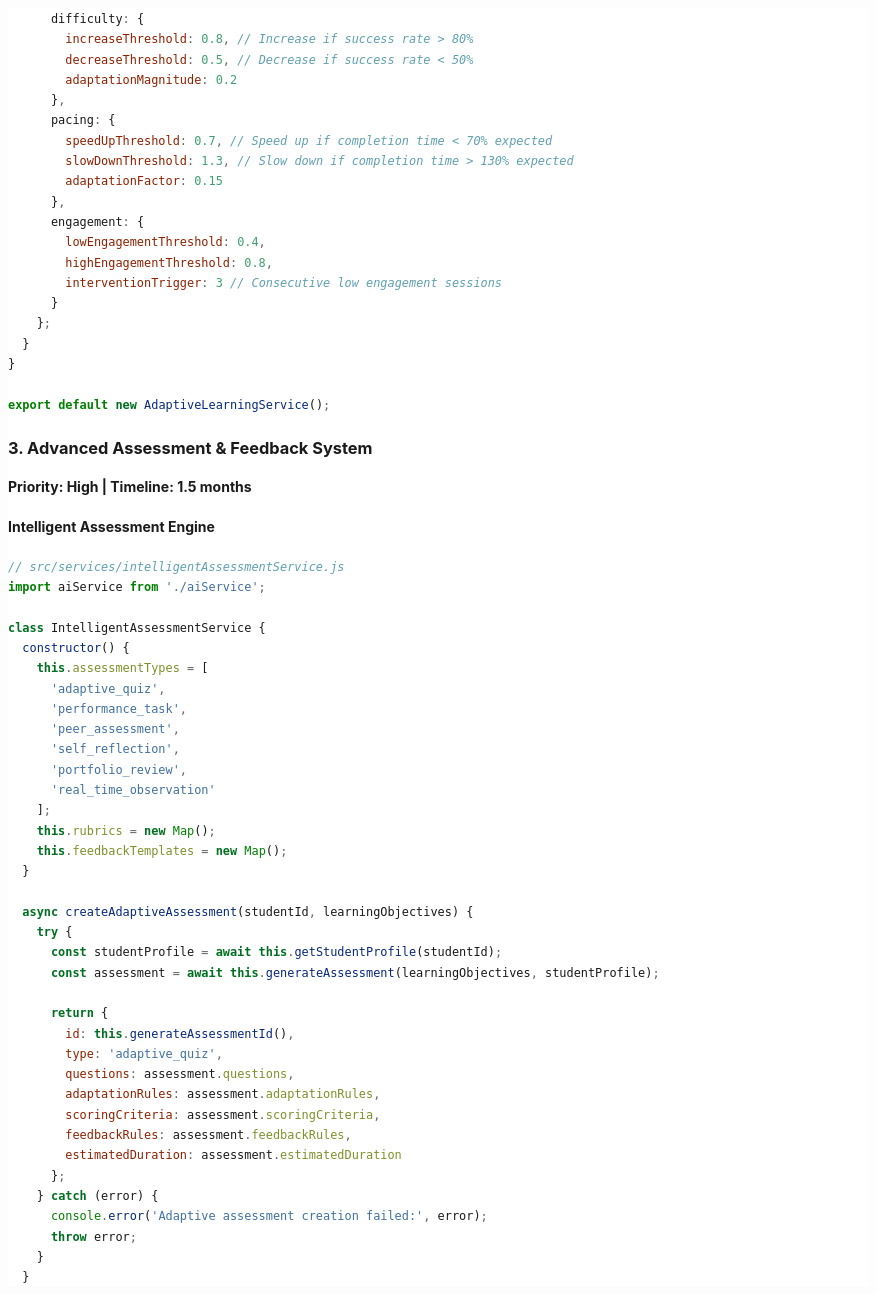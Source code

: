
 ```javascript
      difficulty: {
        increaseThreshold: 0.8, // Increase if success rate > 80%
        decreaseThreshold: 0.5, // Decrease if success rate < 50%
        adaptationMagnitude: 0.2
      },
      pacing: {
        speedUpThreshold: 0.7, // Speed up if completion time < 70% expected
        slowDownThreshold: 1.3, // Slow down if completion time > 130% expected
        adaptationFactor: 0.15
      },
      engagement: {
        lowEngagementThreshold: 0.4,
        highEngagementThreshold: 0.8,
        interventionTrigger: 3 // Consecutive low engagement sessions
      }
    };
  }
}

export default new AdaptiveLearningService();
```

### 3. Advanced Assessment & Feedback System
**Priority: High | Timeline: 1.5 months**

#### Intelligent Assessment Engine
```javascript
// src/services/intelligentAssessmentService.js
import aiService from './aiService';

class IntelligentAssessmentService {
  constructor() {
    this.assessmentTypes = [
      'adaptive_quiz',
      'performance_task',
      'peer_assessment',
      'self_reflection',
      'portfolio_review',
      'real_time_observation'
    ];
    this.rubrics = new Map();
    this.feedbackTemplates = new Map();
  }

  async createAdaptiveAssessment(studentId, learningObjectives) {
    try {
      const studentProfile = await this.getStudentProfile(studentId);
      const assessment = await this.generateAssessment(learningObjectives, studentProfile);
      
      return {
        id: this.generateAssessmentId(),
        type: 'adaptive_quiz',
        questions: assessment.questions,
        adaptationRules: assessment.adaptationRules,
        scoringCriteria: assessment.scoringCriteria,
        feedbackRules: assessment.feedbackRules,
        estimatedDuration: assessment.estimatedDuration
      };
    } catch (error) {
      console.error('Adaptive assessment creation failed:', error);
      throw error;
    }
  }
```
____
## TASK DETAILS
Write out all the entries again, word for word, and print no images.

## SOLUTION
Source code

:
 ```javascript
      difficulty: {
        increaseThreshold: 0.8, // Increase if success rate > 80%
        decreaseThreshold: 0.5, // Decrease if success rate < 50%
        adaptationMagnitude: 0.2
      },
      pacing: {
        speedUpThreshold: 0.7, // Speed up if completion time < 70% expected
        slowDownThreshold: 1.3, // Slow down if completion time > 130% expected
        adaptationFactor: 0.15
      },
      engagement: {
        lowEngagementThreshold: 0.4,
        highEngagementThreshold: 0.8,
        interventionTrigger: 3 // Consecutive low engagement sessions
      }
    };
  }
}

export default new AdaptiveLearningService();
```

### 3. Advanced Assessment & Feedback System
**Priority: High | Timeline: 1.5 months**

#### Intelligent Assessment Engine
```javascript
// src/services/intelligentAssessmentService.js
import aiService from './aiService';

class IntelligentAssessmentService {
  constructor() {
    this.assessmentTypes = [
      'adaptive_quiz',
      'performance_task',
      'peer_assessment',
      'self_reflection',
      'portfolio_review',
      'real_time_observation'
    ];
    this.rubrics = new Map();
    this.feedbackTemplates = new Map();
  }

  async createAdaptiveAssessment(studentId, learningObjectives) {
    try {
      const studentProfile = await this.getStudentProfile(studentId);
      const assessment = await this.generateAssessment(learningObjectives, studentProfile);
      
      return {
        id: this.generateAssessmentId(),
        type: 'adaptive_quiz',
        questions: assessment.questions,
        adaptationRules: assessment.adaptationRules,
        scoringCriteria: assessment.scoringCriteria,
        feedbackRules: assessment.feedbackRules,
        estimatedDuration: assessment.estimatedDuration
      };
    } catch (error) {
      console.error('Adaptive assessment creation failed:', error);
      throw error;
    }
  }
```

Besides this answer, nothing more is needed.